Exercise objective:
Below are some records. Say in a single number how many of their lines include the word "TensorFlow".

Information:
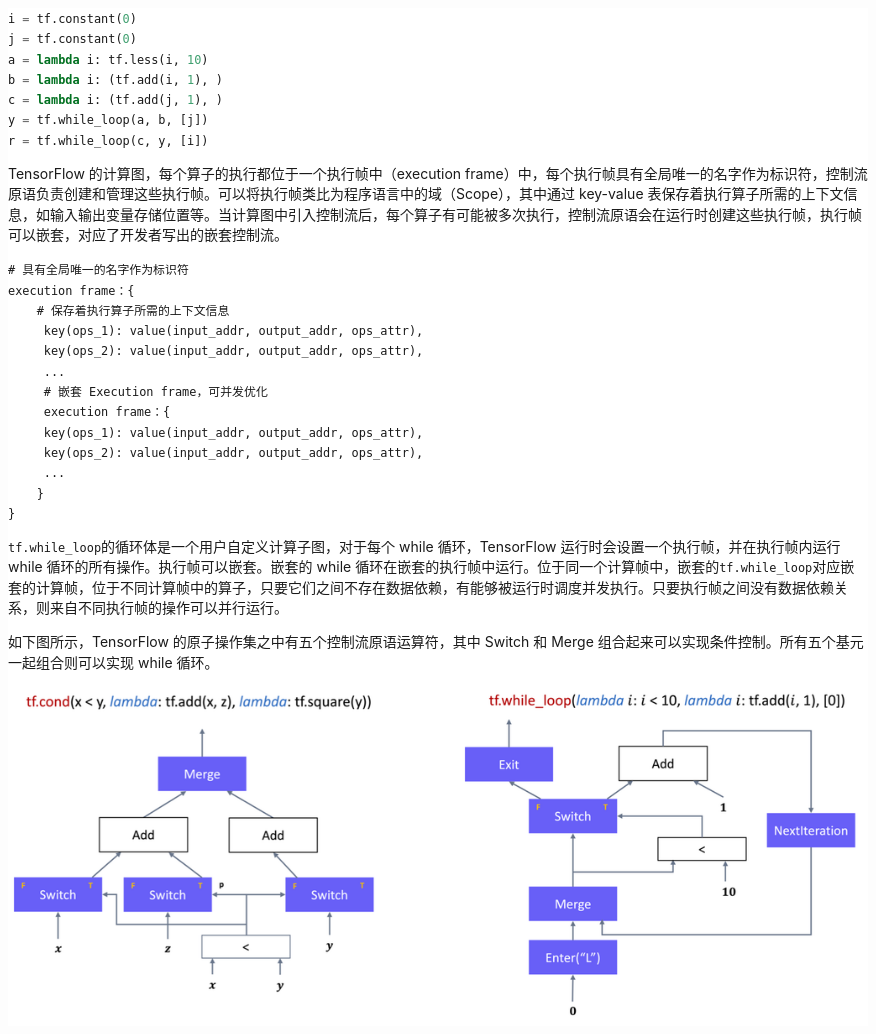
 ```Python
i = tf.constant(0)
j = tf.constant(0)
a = lambda i: tf.less(i, 10)
b = lambda i: (tf.add(i, 1), )
c = lambda i: (tf.add(j, 1), )
y = tf.while_loop(a, b, [j])
r = tf.while_loop(c, y, [i])
```

TensorFlow 的计算图，每个算子的执行都位于一个执行帧中（execution frame）中，每个执行帧具有全局唯一的名字作为标识符，控制流原语负责创建和管理这些执行帧。可以将执行帧类比为程序语言中的域（Scope），其中通过 key-value 表保存着执行算子所需的上下文信息，如输入输出变量存储位置等。当计算图中引入控制流后，每个算子有可能被多次执行，控制流原语会在运行时创建这些执行帧，执行帧可以嵌套，对应了开发者写出的嵌套控制流。

```
# 具有全局唯一的名字作为标识符
execution frame：{
    # 保存着执行算子所需的上下文信息
     key(ops_1): value(input_addr, output_addr, ops_attr),
     key(ops_2): value(input_addr, output_addr, ops_attr),
     ...
     # 嵌套 Execution frame，可并发优化
     execution frame：{
     key(ops_1): value(input_addr, output_addr, ops_attr),
     key(ops_2): value(input_addr, output_addr, ops_attr),
     ...
    }
}
```

`tf.while_loop`的循环体是一个用户自定义计算子图，对于每个 while 循环，TensorFlow 运行时会设置一个执行帧，并在执行帧内运行 while 循环的所有操作。执行帧可以嵌套。嵌套的 while 循环在嵌套的执行帧中运行。位于同一个计算帧中，嵌套的`tf.while_loop`对应嵌套的计算帧，位于不同计算帧中的算子，只要它们之间不存在数据依赖，有能够被运行时调度并发执行。只要执行帧之间没有数据依赖关系，则来自不同执行帧的操作可以并行运行。

如下图所示，TensorFlow 的原子操作集之中有五个控制流原语运算符，其中 Switch 和 Merge 组合起来可以实现条件控制。所有五个基元一起组合则可以实现 while 循环。

![TensorFlow 控制流原语](images/control_flow03.png)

Result below:
4